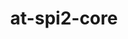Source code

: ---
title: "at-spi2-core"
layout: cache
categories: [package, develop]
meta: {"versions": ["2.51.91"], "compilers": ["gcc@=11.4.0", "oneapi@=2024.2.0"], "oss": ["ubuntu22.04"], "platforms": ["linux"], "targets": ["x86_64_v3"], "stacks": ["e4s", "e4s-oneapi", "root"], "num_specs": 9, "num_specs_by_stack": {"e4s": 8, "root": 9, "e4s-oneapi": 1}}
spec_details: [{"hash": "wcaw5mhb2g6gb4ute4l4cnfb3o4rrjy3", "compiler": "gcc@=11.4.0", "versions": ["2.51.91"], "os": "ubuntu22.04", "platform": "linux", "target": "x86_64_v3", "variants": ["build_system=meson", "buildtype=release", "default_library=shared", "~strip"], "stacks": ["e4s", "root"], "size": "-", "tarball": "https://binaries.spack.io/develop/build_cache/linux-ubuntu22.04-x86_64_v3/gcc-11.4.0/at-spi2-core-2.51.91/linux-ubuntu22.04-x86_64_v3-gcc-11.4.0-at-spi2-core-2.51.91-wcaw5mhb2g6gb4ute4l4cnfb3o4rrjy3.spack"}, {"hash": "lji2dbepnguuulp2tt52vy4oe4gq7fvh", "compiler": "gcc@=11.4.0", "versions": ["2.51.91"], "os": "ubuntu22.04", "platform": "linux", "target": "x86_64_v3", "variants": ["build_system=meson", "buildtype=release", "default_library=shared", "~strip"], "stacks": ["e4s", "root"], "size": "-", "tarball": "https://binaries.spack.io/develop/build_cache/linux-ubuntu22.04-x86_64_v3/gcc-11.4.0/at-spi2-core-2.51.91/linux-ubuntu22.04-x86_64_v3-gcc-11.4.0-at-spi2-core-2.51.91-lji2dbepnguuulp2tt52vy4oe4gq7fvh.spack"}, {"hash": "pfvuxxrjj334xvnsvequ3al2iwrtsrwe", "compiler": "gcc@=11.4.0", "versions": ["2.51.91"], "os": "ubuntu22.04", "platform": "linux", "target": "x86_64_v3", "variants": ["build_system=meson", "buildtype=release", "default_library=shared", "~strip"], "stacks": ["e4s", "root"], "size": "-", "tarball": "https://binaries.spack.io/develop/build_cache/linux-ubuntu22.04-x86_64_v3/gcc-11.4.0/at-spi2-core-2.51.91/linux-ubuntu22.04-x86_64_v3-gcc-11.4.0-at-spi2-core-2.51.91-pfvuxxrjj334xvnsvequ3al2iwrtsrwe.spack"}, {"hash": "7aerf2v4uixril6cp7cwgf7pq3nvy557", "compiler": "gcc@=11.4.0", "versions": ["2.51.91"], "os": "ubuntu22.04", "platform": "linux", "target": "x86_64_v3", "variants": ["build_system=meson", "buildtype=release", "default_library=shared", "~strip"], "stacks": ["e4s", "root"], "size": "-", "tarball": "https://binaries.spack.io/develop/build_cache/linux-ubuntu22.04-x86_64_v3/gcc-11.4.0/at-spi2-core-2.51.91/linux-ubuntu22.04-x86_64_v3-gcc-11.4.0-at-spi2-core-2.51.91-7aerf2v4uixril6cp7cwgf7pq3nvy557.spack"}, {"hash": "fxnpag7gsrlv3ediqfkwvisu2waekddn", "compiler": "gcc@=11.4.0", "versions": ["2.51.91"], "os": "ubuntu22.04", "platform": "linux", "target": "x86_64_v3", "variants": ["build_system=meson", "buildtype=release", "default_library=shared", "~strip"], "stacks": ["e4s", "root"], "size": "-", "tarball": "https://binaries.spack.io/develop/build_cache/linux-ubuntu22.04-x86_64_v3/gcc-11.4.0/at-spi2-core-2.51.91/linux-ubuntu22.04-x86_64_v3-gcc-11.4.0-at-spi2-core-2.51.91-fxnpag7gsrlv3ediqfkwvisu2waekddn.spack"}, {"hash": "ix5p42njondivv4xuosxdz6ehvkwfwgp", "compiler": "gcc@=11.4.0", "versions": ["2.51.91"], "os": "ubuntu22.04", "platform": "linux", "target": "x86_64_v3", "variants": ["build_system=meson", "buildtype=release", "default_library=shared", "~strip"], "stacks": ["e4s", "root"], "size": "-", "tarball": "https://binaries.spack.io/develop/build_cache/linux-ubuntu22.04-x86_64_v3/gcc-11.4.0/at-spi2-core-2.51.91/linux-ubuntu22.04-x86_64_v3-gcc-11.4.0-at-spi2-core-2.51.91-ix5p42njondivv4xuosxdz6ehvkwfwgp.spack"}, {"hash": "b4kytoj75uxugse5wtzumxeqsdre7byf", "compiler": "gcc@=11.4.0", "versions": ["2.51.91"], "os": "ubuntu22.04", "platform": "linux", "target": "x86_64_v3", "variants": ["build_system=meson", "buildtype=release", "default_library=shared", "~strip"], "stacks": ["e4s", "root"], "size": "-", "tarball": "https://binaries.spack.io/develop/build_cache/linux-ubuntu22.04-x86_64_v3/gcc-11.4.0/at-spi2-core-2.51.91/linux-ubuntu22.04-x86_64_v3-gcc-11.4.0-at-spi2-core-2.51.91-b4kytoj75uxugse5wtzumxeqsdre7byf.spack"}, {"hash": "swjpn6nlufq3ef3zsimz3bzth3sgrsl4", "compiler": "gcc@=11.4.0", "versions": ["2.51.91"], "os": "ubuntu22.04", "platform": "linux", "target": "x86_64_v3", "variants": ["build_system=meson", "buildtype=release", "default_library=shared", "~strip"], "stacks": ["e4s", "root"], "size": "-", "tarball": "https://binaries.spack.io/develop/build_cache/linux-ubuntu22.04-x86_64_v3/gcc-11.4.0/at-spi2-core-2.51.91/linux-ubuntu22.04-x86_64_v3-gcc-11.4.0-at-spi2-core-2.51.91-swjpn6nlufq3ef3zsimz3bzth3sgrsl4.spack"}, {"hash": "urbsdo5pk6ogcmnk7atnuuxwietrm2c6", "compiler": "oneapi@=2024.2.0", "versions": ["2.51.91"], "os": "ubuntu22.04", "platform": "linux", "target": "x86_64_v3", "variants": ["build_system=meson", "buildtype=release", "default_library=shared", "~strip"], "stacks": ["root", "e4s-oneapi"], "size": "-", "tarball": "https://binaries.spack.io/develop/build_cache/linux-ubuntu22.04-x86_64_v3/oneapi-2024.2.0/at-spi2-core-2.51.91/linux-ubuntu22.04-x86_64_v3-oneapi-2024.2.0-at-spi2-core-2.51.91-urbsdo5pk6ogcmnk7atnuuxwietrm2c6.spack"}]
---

● ● ● ● ● ● ●

AIM OF THE EXERCISE: Would you print all of the material exactly as written, minus the pictures?

ANSWER SPACE:
Source code

: ---
title: "at-spi2-core"
layout: cache
categories: [package, develop]
meta: {"versions": ["2.51.91"], "compilers": ["gcc@=11.4.0", "oneapi@=2024.2.0"], "oss": ["ubuntu22.04"], "platforms": ["linux"], "targets": ["x86_64_v3"], "stacks": ["e4s", "e4s-oneapi", "root"], "num_specs": 9, "num_specs_by_stack": {"e4s": 8, "root": 9, "e4s-oneapi": 1}}
spec_details: [{"hash": "wcaw5mhb2g6gb4ute4l4cnfb3o4rrjy3", "compiler": "gcc@=11.4.0", "versions": ["2.51.91"], "os": "ubuntu22.04", "platform": "linux", "target": "x86_64_v3", "variants": ["build_system=meson", "buildtype=release", "default_library=shared", "~strip"], "stacks": ["e4s", "root"], "size": "-", "tarball": "https://binaries.spack.io/develop/build_cache/linux-ubuntu22.04-x86_64_v3/gcc-11.4.0/at-spi2-core-2.51.91/linux-ubuntu22.04-x86_64_v3-gcc-11.4.0-at-spi2-core-2.51.91-wcaw5mhb2g6gb4ute4l4cnfb3o4rrjy3.spack"}, {"hash": "lji2dbepnguuulp2tt52vy4oe4gq7fvh", "compiler": "gcc@=11.4.0", "versions": ["2.51.91"], "os": "ubuntu22.04", "platform": "linux", "target": "x86_64_v3", "variants": ["build_system=meson", "buildtype=release", "default_library=shared", "~strip"], "stacks": ["e4s", "root"], "size": "-", "tarball": "https://binaries.spack.io/develop/build_cache/linux-ubuntu22.04-x86_64_v3/gcc-11.4.0/at-spi2-core-2.51.91/linux-ubuntu22.04-x86_64_v3-gcc-11.4.0-at-spi2-core-2.51.91-lji2dbepnguuulp2tt52vy4oe4gq7fvh.spack"}, {"hash": "pfvuxxrjj334xvnsvequ3al2iwrtsrwe", "compiler": "gcc@=11.4.0", "versions": ["2.51.91"], "os": "ubuntu22.04", "platform": "linux", "target": "x86_64_v3", "variants": ["build_system=meson", "buildtype=release", "default_library=shared", "~strip"], "stacks": ["e4s", "root"], "size": "-", "tarball": "https://binaries.spack.io/develop/build_cache/linux-ubuntu22.04-x86_64_v3/gcc-11.4.0/at-spi2-core-2.51.91/linux-ubuntu22.04-x86_64_v3-gcc-11.4.0-at-spi2-core-2.51.91-pfvuxxrjj334xvnsvequ3al2iwrtsrwe.spack"}, {"hash": "7aerf2v4uixril6cp7cwgf7pq3nvy557", "compiler": "gcc@=11.4.0", "versions": ["2.51.91"], "os": "ubuntu22.04", "platform": "linux", "target": "x86_64_v3", "variants": ["build_system=meson", "buildtype=release", "default_library=shared", "~strip"], "stacks": ["e4s", "root"], "size": "-", "tarball": "https://binaries.spack.io/develop/build_cache/linux-ubuntu22.04-x86_64_v3/gcc-11.4.0/at-spi2-core-2.51.91/linux-ubuntu22.04-x86_64_v3-gcc-11.4.0-at-spi2-core-2.51.91-7aerf2v4uixril6cp7cwgf7pq3nvy557.spack"}, {"hash": "fxnpag7gsrlv3ediqfkwvisu2waekddn", "compiler": "gcc@=11.4.0", "versions": ["2.51.91"], "os": "ubuntu22.04", "platform": "linux", "target": "x86_64_v3", "variants": ["build_system=meson", "buildtype=release", "default_library=shared", "~strip"], "stacks": ["e4s", "root"], "size": "-", "tarball": "https://binaries.spack.io/develop/build_cache/linux-ubuntu22.04-x86_64_v3/gcc-11.4.0/at-spi2-core-2.51.91/linux-ubuntu22.04-x86_64_v3-gcc-11.4.0-at-spi2-core-2.51.91-fxnpag7gsrlv3ediqfkwvisu2waekddn.spack"}, {"hash": "ix5p42njondivv4xuosxdz6ehvkwfwgp", "compiler": "gcc@=11.4.0", "versions": ["2.51.91"], "os": "ubuntu22.04", "platform": "linux", "target": "x86_64_v3", "variants": ["build_system=meson", "buildtype=release", "default_library=shared", "~strip"], "stacks": ["e4s", "root"], "size": "-", "tarball": "https://binaries.spack.io/develop/build_cache/linux-ubuntu22.04-x86_64_v3/gcc-11.4.0/at-spi2-core-2.51.91/linux-ubuntu22.04-x86_64_v3-gcc-11.4.0-at-spi2-core-2.51.91-ix5p42njondivv4xuosxdz6ehvkwfwgp.spack"}, {"hash": "b4kytoj75uxugse5wtzumxeqsdre7byf", "compiler": "gcc@=11.4.0", "versions": ["2.51.91"], "os": "ubuntu22.04", "platform": "linux", "target": "x86_64_v3", "variants": ["build_system=meson", "buildtype=release", "default_library=shared", "~strip"], "stacks": ["e4s", "root"], "size": "-", "tarball": "https://binaries.spack.io/develop/build_cache/linux-ubuntu22.04-x86_64_v3/gcc-11.4.0/at-spi2-core-2.51.91/linux-ubuntu22.04-x86_64_v3-gcc-11.4.0-at-spi2-core-2.51.91-b4kytoj75uxugse5wtzumxeqsdre7byf.spack"}, {"hash": "swjpn6nlufq3ef3zsimz3bzth3sgrsl4", "compiler": "gcc@=11.4.0", "versions": ["2.51.91"], "os": "ubuntu22.04", "platform": "linux", "target": "x86_64_v3", "variants": ["build_system=meson", "buildtype=release", "default_library=shared", "~strip"], "stacks": ["e4s", "root"], "size": "-", "tarball": "https://binaries.spack.io/develop/build_cache/linux-ubuntu22.04-x86_64_v3/gcc-11.4.0/at-spi2-core-2.51.91/linux-ubuntu22.04-x86_64_v3-gcc-11.4.0-at-spi2-core-2.51.91-swjpn6nlufq3ef3zsimz3bzth3sgrsl4.spack"}, {"hash": "urbsdo5pk6ogcmnk7atnuuxwietrm2c6", "compiler": "oneapi@=2024.2.0", "versions": ["2.51.91"], "os": "ubuntu22.04", "platform": "linux", "target": "x86_64_v3", "variants": ["build_system=meson", "buildtype=release", "default_library=shared", "~strip"], "stacks": ["root", "e4s-oneapi"], "size": "-", "tarball": "https://binaries.spack.io/develop/build_cache/linux-ubuntu22.04-x86_64_v3/oneapi-2024.2.0/at-spi2-core-2.51.91/linux-ubuntu22.04-x86_64_v3-oneapi-2024.2.0-at-spi2-core-2.51.91-urbsdo5pk6ogcmnk7atnuuxwietrm2c6.spack"}]
---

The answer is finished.